The following figure showcases a 2D square domain Ω with different boundary conditions applied on each side:

  • The top boundary (red) is a Dirichlet boundary condition where u=a.

  • The bottom boundary (blue) is also a Dirichlet boundary condition where u=b.

  • The left and right boundaries (green) are Neumann boundary conditions where uy=0.

To launch a kernel that satisfies these boundary conditions in Chmy.jl, you can use the following code:

julia
bc!(arch, grid, field => (x = Neumann(), y = (Dirichlet(b), Dirichlet(a))))

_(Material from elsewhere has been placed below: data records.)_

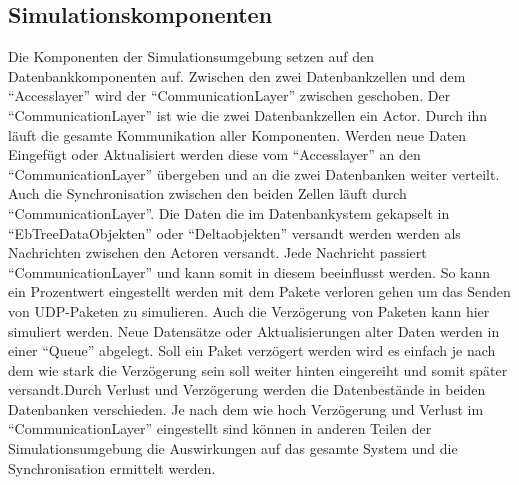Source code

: \documentclass[a4paper,11pt,oneside,%
headsepline,												%
footsepline,												%
bibtotocnumbered									%
]{scrreprt}
\begin{document}
\subsection{Simulationskomponenten}	
Die Komponenten der Simulationsumgebung setzen auf den Datenbankkomponenten auf. Zwischen den zwei Datenbankzellen und dem \enquote{Accesslayer} wird der \enquote{CommunicationLayer} zwischen geschoben. Der \enquote{CommunicationLayer} ist wie die zwei Datenbankzellen ein Actor. Durch ihn läuft die gesamte Kommunikation aller Komponenten. Werden neue Daten Eingefügt oder Aktualisiert werden diese vom \enquote{Accesslayer} an den \enquote{CommunicationLayer} übergeben und an die zwei Datenbanken weiter verteilt. Auch die Synchronisation zwischen den beiden Zellen läuft durch \enquote{CommunicationLayer}. Die Daten die im Datenbankystem gekapselt in \enquote{EbTreeDataObjekten} oder \enquote{Deltaobjekten} versandt werden werden als Nachrichten zwischen den Actoren versandt. Jede Nachricht passiert \enquote{CommunicationLayer} und kann somit in diesem beeinflusst werden. So kann ein Prozentwert eingestellt werden mit dem Pakete verloren gehen um das Senden von UDP-Paketen zu simulieren. Auch die Verzögerung von Paketen kann hier simuliert werden. Neue Datensätze oder Aktualisierungen alter Daten werden in einer \enquote{Queue} abgelegt. Soll ein Paket verzögert werden wird es einfach je nach dem wie stark die Verzögerung sein soll weiter hinten eingereiht und somit später versandt.Durch Verlust und Verzögerung werden die Datenbestände in beiden Datenbanken verschieden. Je nach dem wie hoch Verzögerung und Verlust im \enquote{CommunicationLayer} eingestellt sind können in anderen Teilen der Simulationsumgebung die Auswirkungen auf das gesamte System und die Synchronisation ermittelt werden.\\\\
\end{document}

More Complex Boundary Conditions

In some cases, one may need to apply more complex boundary conditions, with a dependency in space or using conditions for instance. This can be done using BoundaryFunction. We provide in this subsection a usage example of this feature.

Taking the previous example, let's define two subdomains at the bottom boundary, with two different Dirichlet boundary conditions.

In this case, the boundary will have the value u=b for x<0, and u=c for x>0.

First, let's call Chmy and KernelAbstractions, and initialize our variables:

julia
using Chmy
using KernelAbstractions

# load backend
backend = CPU()
arch = Arch(backend)

# define grid
grid   = UniformGrid(arch; origin=(-1, -1), extent=(2, 2), dims=(100,100))
launch = Launcher(arch, grid)

# empty field for the example
field = Field(backend, grid, Center())

We can then define subdomain, which would be the function applying the boundary condition at the bottom of the model on our variable field.

julia
function subdomain(x, b, c, half_domain)
    if x < half_domain
        return b
    else
        return c
    end
end

The function subdomain will be the input of BoundaryFunction. BoundaryFunction can then be passed to the bc!() function, which will apply the boundary condition on the field.

julia
# parameters for the boundaries
# values of the Dirichlet BC
a = 0
b = 10
c = 20
half_domain = 0

# define BoundaryFunction
boundary_x = BoundaryFunction(subdomain; parameters = (b, c, half_domain))

# apply the boundary condition
bc = (field  => (x = (Dirichlet(boundary_x), Dirichlet(a)), y=Neumann()))
bc!(arch, grid, bc)

The parameters argument is used to pass the parameters of the function subdomain.